Is there any way you 'merely' unplugged the connector that goes to the screen? If the usual LEDs light up (and any usual POST Abeeps, and sounds of HDD seeking, assuming your HDD makes sound seeking...) then I'd wonder if this were the issue.
Although most laptops these days (IME) tend to just have a small RAM-accessing door just for that purpose, so as long as you hadn't disassembled the whole thing in the first place[1] I don't see any reason you'd have been in a position to do that except if it was half-unjiggled in the first place and in turning the thing over, perhaps moving the screen beyond normal 'open' degree, you managed to pop it off completely.
Worst case scenario may be that you managed to drop something conductive in the RAM-hatch (perhaps one of the screws you thought you needed to undo) that found itself at least temporarily crossing to rather unfortunate tracks.

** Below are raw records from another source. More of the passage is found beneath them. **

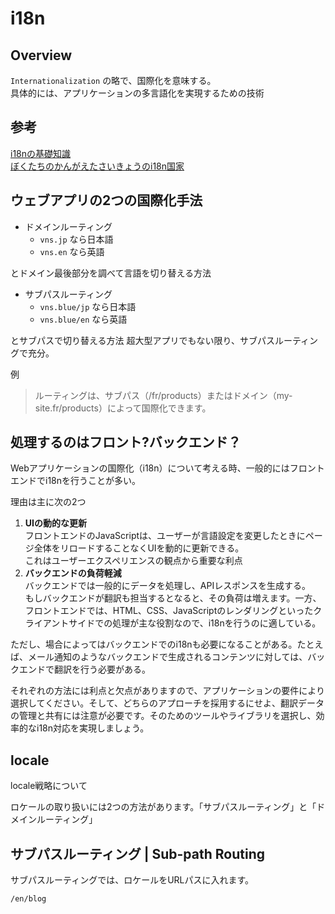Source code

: # i18n

## Overview

`Internationalization` の略で、国際化を意味する。  
具体的には、アプリケーションの多言語化を実現するための技術

## 参考

[i18nの基礎知識](https://qiita.com/masakinihirota/items/873c2558e6d8864d8148)  
[ぼくたちのかんがえたさいきょうのi18n国家](https://qiita.com/yugui/items/55f2529c5a731badeff7)

## ウェブアプリの2つの国際化手法

- ドメインルーティング
  - `vns.jp` なら日本語
  - `vns.en` なら英語

とドメイン最後部分を調べて言語を切り替える方法

- サブパスルーティング
  - `vns.blue/jp` なら日本語
  - `vns.blue/en` なら英語

とサブパスで切り替える方法
超大型アプリでもない限り、サブパスルーティングで充分。

例
> ルーティングは、サブパス（/fr/products）またはドメイン（my-site.fr/products）によって国際化できます。

## 処理するのはフロント?バックエンド？

Webアプリケーションの国際化（i18n）について考える時、一般的にはフロントエンドでi18nを行うことが多い。

理由は主に次の2つ

1. **UIの動的な更新**  
フロントエンドのJavaScriptは、ユーザーが言語設定を変更したときにページ全体をリロードすることなくUIを動的に更新できる。  
これはユーザーエクスペリエンスの観点から重要な利点
2. **バックエンドの負荷軽減**  
バックエンドでは一般的にデータを処理し、APIレスポンスを生成する。  
もしバックエンドが翻訳も担当するとなると、その負荷は増えます。一方、フロントエンドでは、HTML、CSS、JavaScriptのレンダリングといったクライアントサイドでの処理が主な役割なので、i18nを行うのに適している。

ただし、場合によってはバックエンドでのi18nも必要になることがある。たとえば、メール通知のようなバックエンドで生成されるコンテンツに対しては、バックエンドで翻訳を行う必要がある。

それぞれの方法には利点と欠点がありますので、アプリケーションの要件により選択してください。そして、どちらのアプローチを採用するにせよ、翻訳データの管理と共有には注意が必要です。そのためのツールやライブラリを選択し、効率的なi18n対応を実現しましょう。

## locale

locale戦略について

ロケールの取り扱いには2つの方法があります。「サブパスルーティング」と「ドメインルーティング」

## サブパスルーティング | Sub-path Routing

サブパスルーティングでは、ロケールをURLパスに入れます。

`/en/blog`
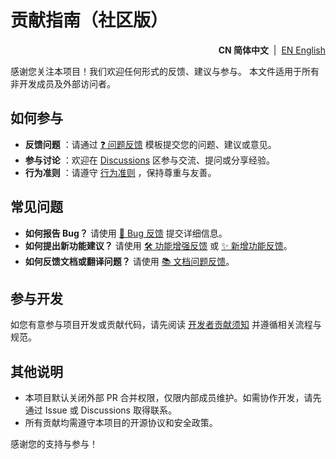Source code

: # 贡献指南（社区版）

<p align="right">
  <strong>CN 简体中文</strong> &nbsp;|&nbsp;
  <a href="https://github.com/ArcesTeam/{{project-name}}/blob/main/.github/lang/en-US/CONTRIBUTING.md" title="English">EN English</a>
</p>

感谢您关注本项目！我们欢迎任何形式的反馈、建议与参与。
本文件适用于所有非开发成员及外部访问者。

## 如何参与

- **反馈问题**
  ：请通过 [❓ 问题反馈](https://github.com/ArcesTeam/{{project-name}}/issues/new?template=03_Question_Report.yaml)
  模板提交您的问题、建议或意见。
- **参与讨论**
  ：欢迎在 [Discussions](https://github.com/orgs/ArcesTeam/discussions)
  区参与交流、提问或分享经验。
- **行为准则**
  ：请遵守 [行为准则](https://github.com/ArcesTeam/{{project-name}}/blob/main/.github/lang/zh-CN/CODE_OF_CONDUCT.md)
  ，保持尊重与友善。

## 常见问题

- **如何报告 Bug？**
  请使用 [🐛 Bug 反馈](https://github.com/ArcesTeam/{{project-name}}/issues/new?template=01_Bug_Report.yaml)
  提交详细信息。
- **如何提出新功能建议？**
  请使用 [🛠️ 功能增强反馈](https://github.com/ArcesTeam/{{project-name}}/issues/new?template=04_Enhancement_Report.yaml)
  或 [✨ 新增功能反馈](https://github.com/ArcesTeam/{{project-name}}/issues/new?template=05_Feature_Report.yaml)。
- **如何反馈文档或翻译问题？**
  请使用 [📚️ 文档问题反馈](https://github.com/ArcesTeam/{{project-name}}/issues/new?template=06_Documentation_Report.yaml)。

## 参与开发

如您有意参与项目开发或贡献代码，请先阅读 [开发者贡献须知](https://github.com/ArcesTeam/{{project-name}}/blob/main/.github/lang/zh-CN/CONTRIBUTING-DEV.md)
并遵循相关流程与规范。

## 其他说明

- 本项目默认关闭外部 PR 合并权限，仅限内部成员维护。如需协作开发，请先通过 Issue 或
  Discussions 取得联系。
- 所有贡献均需遵守本项目的开源协议和安全政策。

感谢您的支持与参与！
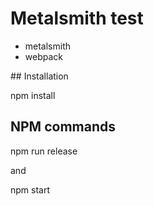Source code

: # Metalsmith test

* metalsmith
* webpack


## Installation

  npm install


## NPM commands


 npm run release

and

 npm start
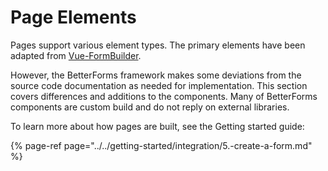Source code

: # Page Elements

Pages support various element types. The primary elements have been adapted from [Vue-FormBuilder](https://icebob.gitbooks.io/vueformgenerator/content/fields/).

However, the BetterForms framework makes some deviations from the source code documentation as needed for implementation. This section covers differences and additions to the components. Many of BetterForms components are custom build and do not reply on external libraries.

To learn more about how pages are built, see the Getting started guide:

{% page-ref page="../../getting-started/integration/5.-create-a-form.md" %}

I can't easily imagine the RAM itself is to blame (not if it physically fit the socket, even if it was slightly the wrong sub-spec) but if you're sure it was the act of fitting that delineated working and 'dead' (apart from fan, LED, and maybe other signs of life you missed... ethernet port flickers, eventually, if it has one?) then start looking at that.
Oh, and now you have disassembled it to get to the CMOS battery (a capacitative one?) so when you reassemble, look out for things you didn't unplug but look like they shouldn't be, perhaps. Maybe a good workshop manual is available for download to double-check it all, and shake the thing to check no mini-screws are rattling around in there.
(Covering a lot of bases, there, and there's probably as many more again I didn't cover. Nothing substitutes for being hands-on, though I don't personally relish repairing laptops in person, either, with their finicky and nigh on unique-every-time nature.)
[1] Are they starting to re-permanent the BIOS power, these days? They stopped that a long time ago in favour of either the button-battery clip as per desktop mobos or a fly-leaded mini cell-pack onto a jumper-socket, precisely to allow replacement/reset, though those going for the latter made them ultra-proprietry for the usual laptop "only Dell/Toshiba/whatever-authorise parts" reasons.